独自の共和政体を模索していた多摩では、明治「維新」を「瓦解」と呼び、天皇と薩長閥の明治政府に反抗して、土佐と並び自由民権運動の大拠点地域になります。多摩の自由民権運動の高まりを恐れた明治政府は、「逆賊」新撰組の「殉節両雄之碑」建立を妨害し、1880年代以降は天皇を何度も行脚(7回)させて自由民権運動を支持する豪農層・名主家を潰して歩かせます。明治天皇が来訪したとき、名主家は表向き歓迎の挨拶を述べますが、街道沿いの家々はみな雨戸を閉め、無言の抗議を行ったといいます。
自由民権運動の高まりの中で、全国の自由民権グループがいくつもの私擬憲法がつくられ、それが戦中・戦後に憲法研究会によって発掘され、今日の日本国憲法のモデルとなりました。当時の私議憲法の中でも、多摩・五日市の
五日市憲法草案は、もっとも革新的なものでしたが、1968年に発見されるまで、その存在も知られていませんでした。
1880年代半ば、明治政府により自由民権運動が弾圧・懐柔され、瓦解していく中で、多摩では武相困民党事件・川口困民党事件、さらに秩父事件など武装蜂起が次々と起こり、弾圧されます。困民たちの借金棒引き運動に同情的だった銀行は全てつぶされていきます。1893年には、議会に進出した自由党の力を削ぐため、多摩は神奈川県から東京都に編入され、「都下」との呼び名がつけられました。それでも反政府の風土が収まらない多摩に天皇制のくさびを打つために、大正天皇陵がつくられ、近藤勇の実家である宮川家に土地を吐き出させて多摩霊園や明治天皇聖跡記念館がつくられていきます。
凄まじい弾圧を経て、しかしそれでも多摩は大正デモクラシー期の労農運動の拠点となり、お上に簡単には従わない「三多摩壮士」の風土は脈々と受け継がれていきます。昭和期に入って多摩が軍需工場・軍事基地が集中する一大軍事拠点とされる中、多摩切り捨ての「帝都構想」に反抗し、敗戦後も、復興「グリーンベルト構想」を断念に追い込み、米軍立川基地拡張にまちぐるみの大闘争(砂川闘争)を繰り広げました。
国立・谷保村では、下谷保の名主で村医者の本田家が自由民権運動のスポンサーとして活躍します。江戸末期の本田覚庵は、新撰組の近藤勇・土方歳三と親交があり、雑学を吸収し文人として名を知られます。その子、本田定年は自ら自由民権運動に参加し、『武蔵野叢誌』(「武蔵野壮士」にかけた)を発刊しますが、運動に挫折した後、近藤勇の首級を探す放浪の旅に出ます。

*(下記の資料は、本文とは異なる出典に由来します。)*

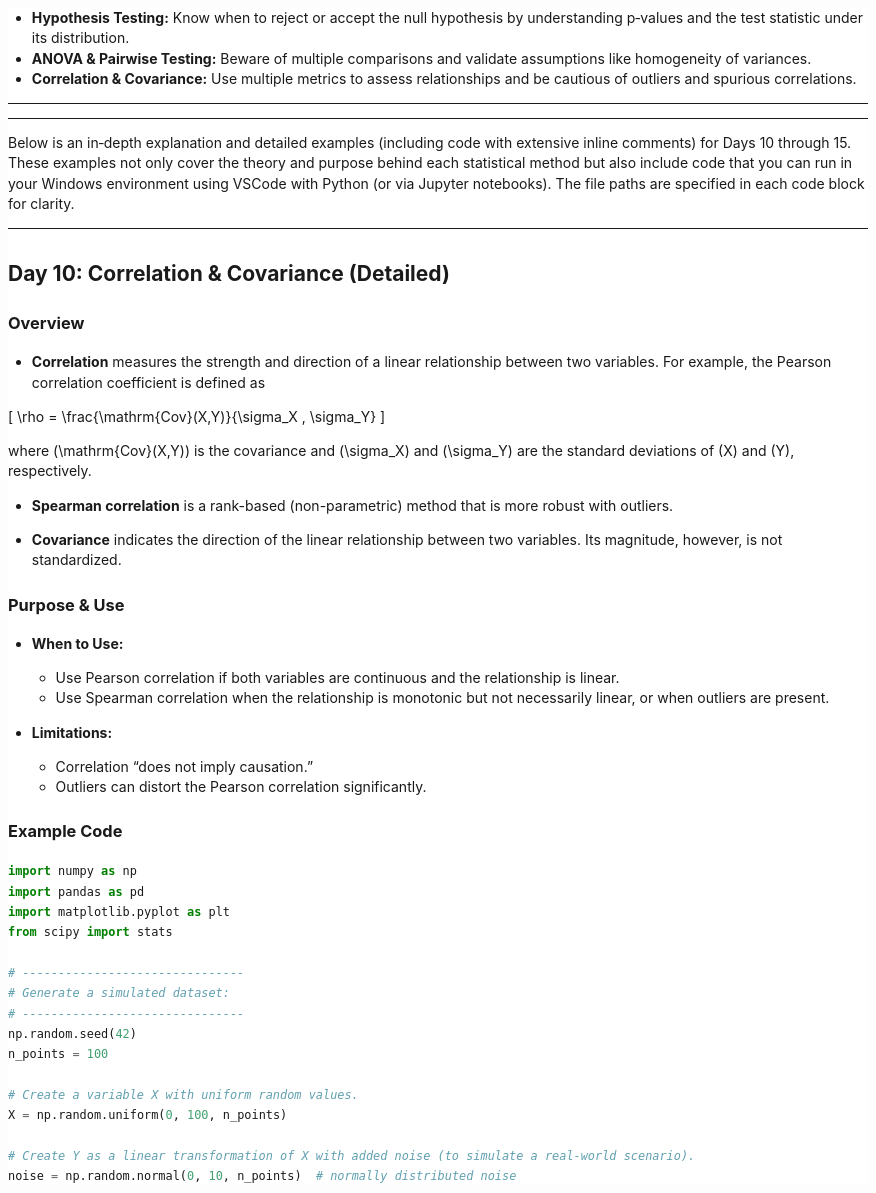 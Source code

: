 - **Hypothesis Testing:** Know when to reject or accept the null hypothesis by understanding p‑values and the test statistic under its distribution.  
- **ANOVA & Pairwise Testing:** Beware of multiple comparisons and validate assumptions like homogeneity of variances.  
- **Correlation & Covariance:** Use multiple metrics to assess relationships and be cautious of outliers and spurious correlations.

---
---
Below is an in‑depth explanation and detailed examples (including code with extensive inline comments) for Days 10 through 15. These examples not only cover the theory and purpose behind each statistical method but also include code that you can run in your Windows environment using VSCode with Python (or via Jupyter notebooks). The file paths are specified in each code block for clarity.

---

## **Day 10: Correlation & Covariance (Detailed)**

### **Overview**

- **Correlation** measures the strength and direction of a linear relationship between two variables. For example, the Pearson correlation coefficient is defined as

\[
\rho = \frac{\mathrm{Cov}(X,Y)}{\sigma_X \, \sigma_Y}
\]

  where \(\mathrm{Cov}(X,Y)\) is the covariance and \(\sigma_X\) and \(\sigma_Y\) are the standard deviations of \(X\) and \(Y\), respectively.

- **Spearman correlation** is a rank-based (non-parametric) method that is more robust with outliers.
  
- **Covariance** indicates the direction of the linear relationship between two variables. Its magnitude, however, is not standardized.

### **Purpose & Use**

- **When to Use:**  
  - Use Pearson correlation if both variables are continuous and the relationship is linear.
  - Use Spearman correlation when the relationship is monotonic but not necessarily linear, or when outliers are present.
  
- **Limitations:**  
  - Correlation “does not imply causation.”
  - Outliers can distort the Pearson correlation significantly.

### **Example Code**

```python:src/day10/correlation_covariance_detailed.py
import numpy as np
import pandas as pd
import matplotlib.pyplot as plt
from scipy import stats

# -------------------------------
# Generate a simulated dataset:
# -------------------------------
np.random.seed(42)
n_points = 100

# Create a variable X with uniform random values.
X = np.random.uniform(0, 100, n_points)

# Create Y as a linear transformation of X with added noise (to simulate a real-world scenario).
noise = np.random.normal(0, 10, n_points)  # normally distributed noise
```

本田家をはじめ、ひとびとがお金を出し合って、明治期の初頭には潤沢学舎(現・国立第一小学校)がつくられました。この学校には、戦前・戦中を通じて天皇の「ご真影(肖像画)」を奉る「奉安殿」が存在しなかったといいます。
郷土文化館の展示では、幕末から明治期の本田家に焦点をあて、本田家に伝わる資料を中心に展示しています。近藤勇や土方歳三の写真(複写)、『覚庵日記』原本、幕末から明治初期にかけての本田家の書籍(ローマ字で「honda」と書かれたものも)、『武蔵野叢誌』、「本田定年」の文字が見える「殉節両雄之碑」の拓本などが見どころです。
闘う百姓の郷、多摩については佐藤文明著
『未完の多摩共和国』に、本田父子については菅野則子著
『江戸の村医者』が詳しいです。
同じ展示を見ても、自由民権運動に「武士道」と「兵役を含む近代国家建設」の精神を見いだす方(→
草莽・杉山奮戦日記の11/01付)もいらっしゃるようですが。